Al momento, soltanto un numero limitato di fornitori è in grado di realizzare il tipo di biomateriali usati per la resina di PlantBottle: questo rende ancora più complessa la produzione, incrementandone i costi. Incoraggiando altre aziende, sia dentro sia fuori il settore delle bevande, a far un maggiore uso delle bioplastiche, The Coca-Cola Company auspica l’aumento progressivo della domanda e il conseguente abbassamento dei prezzi.

“Allargare l’accesso al brevetto di PlantBottle è in linea con la visione di ‘World Without Waste’ e anche con l’obiettivo di inserire stabilmente i polimeri rinnovabili nel nostro sistema produttivo” ha detto Scott Pearson, Senior Director dell’innovazione, della ricerca e dello sviluppo per The Coca-Cola Company. “Ciò ha a che vedere sia con la creazione e la gestione di un’economia circolare che con l’uso e il riutilizzo delle nostre risorse in modo più efficiente. Per quanto concerne la plastica questo significa iniziare a utilizzare materie prime rinnovabili che non si basino sui combustibili fossili”.

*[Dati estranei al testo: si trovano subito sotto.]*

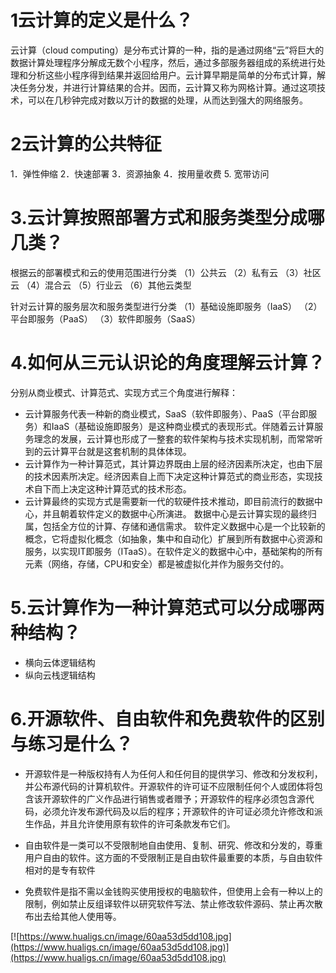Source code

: # 1云计算的定义是什么？

云计算（cloud computing）是分布式计算的一种，指的是通过网络“云”将巨大的数据计算处理程序分解成无数个小程序，然后，通过多部服务器组成的系统进行处理和分析这些小程序得到结果并返回给用户。云计算早期是简单的分布式计算，解决任务分发，并进行计算结果的合并。因而，云计算又称为网格计算。通过这项技术，可以在几秒钟完成对数以万计的数据的处理，从而达到强大的网络服务。

# 2云计算的公共特征

1．弹性伸缩
2．快速部署
3．资源抽象
4．按用量收费
5.   宽带访问

# 3.云计算按照部署方式和服务类型分成哪几类？
根据云的部署模式和云的使用范围进行分类
（1）公共云
（2）私有云
（3）社区云
（4）混合云
（5）行业云
（6）其他云类型

针对云计算的服务层次和服务类型进行分类
（1）基础设施即服务（IaaS）
（2）平台即服务（PaaS）
（3）软件即服务（SaaS）

# 4.如何从三元认识论的角度理解云计算？
分别从商业模式、计算范式、实现方式三个角度进行解释：
- 云计算服务代表一种新的商业模式，SaaS（软件即服务）、PaaS（平台即服务）和IaaS（基础设施即服务）是这种商业模式的表现形式。伴随着云计算服务理念的发展，云计算也形成了一整套的软件架构与技术实现机制，而常常听到的云计算平台就是这套机制的具体体现。
- 云计算作为一种计算范式，其计算边界既由上层的经济因素所决定，也由下层的技术因素所决定。经济因素自上而下决定这种计算范式的商业形态，实现技术自下而上决定这种计算范式的技术形态。
- 云计算最终的实现方式是需要新一代的软硬件技术推动，即目前流行的数据中心，并且朝着软件定义的数据中心所演进。
数据中心是云计算实现的最终归属，包括全方位的计算、存储和通信需求。
软件定义数据中心是一个比较新的概念，它将虚拟化概念（如抽象，集中和自动化）扩展到所有数据中心资源和服务，以实现IT即服务（ITaaS）。在软件定义的数据中心中，基础架构的所有元素（网络，存储，CPU和安全）都是被虚拟化并作为服务交付的。

# 5.云计算作为一种计算范式可以分成哪两种结构？

- 横向云体逻辑结构
- 纵向云栈逻辑结构

# 6.开源软件、自由软件和免费软件的区别与练习是什么？

- 开源软件是一种版权持有人为任何人和任何目的提供学习、修改和分发权利，并公布源代码的计算机软件。开源软件的许可证不应限制任何个人或团体将包含该开源软件的广义作品进行销售或者赠予；开源软件的程序必须包含源代码，必须允许发布源代码及以后的程序；开源软件的许可证必须允许修改和派生作品，并且允许使用原有软件的许可条款发布它们。

- 自由软件是一类可以不受限制地自由使用、复制、研究、修改和分发的，尊重用户自由的软件。这方面的不受限制正是自由软件最重要的本质，与自由软件相对的是专有软件

- 免费软件是指不需以金钱购买使用授权的电脑软件，但使用上会有一种以上的限制，例如禁止反组译软件以研究软件写法、禁止修改软件源码、禁止再次散布出去给其他人使用等。

[![https://www.hualigs.cn/image/60aa53d5dd108.jpg](https://www.hualigs.cn/image/60aa53d5dd108.jpg)](https://www.hualigs.cn/image/60aa53d5dd108.jpg)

L'iniziativa di un mondo senza rifiuti, il cui lancio risale solo a un anno fa, ha tra i suoi obiettivi non soltanto l'accessibilità sempre più allargata al brevetto PlantBottle ma numerosi altri. Tra quelli che hanno visto i progressi più significativi si annoverano: l'investimento nel fondo Circulate Capital per aumentare la raccolta nel sud e sud-est asiatico, l'introduzione di bottiglie realizzate con materiali riciclati al 100% in più mercati e il miglioramento del recupero e riutilizzo del packaging in Sudafrica e Kenya grazie al supporto di strutture PETCO.

The Coca-Cola Company ha inoltre intrapreso un percorso per innovare le tecnologie bioplastiche alla base di PlantBottle e per aumentare la fornitura, a livello globale, di un biomateriale che possa essere utilizzato per realizzare la resina PET.
A ciò si aggiungono gli investimenti per lo sviluppo di un processo che consenta di utilizzare più materiale riciclato nei packaging e l’impegno globale a rendere le bottiglie in PET sempre più leggere e facili da riutilizzare. Infine, l’azienda sta distribuendo appositi bidoni per il recupero, sta creando centri di raccolta, continuando a promuovere il riciclo nelle comunità locali di tutto il mondo.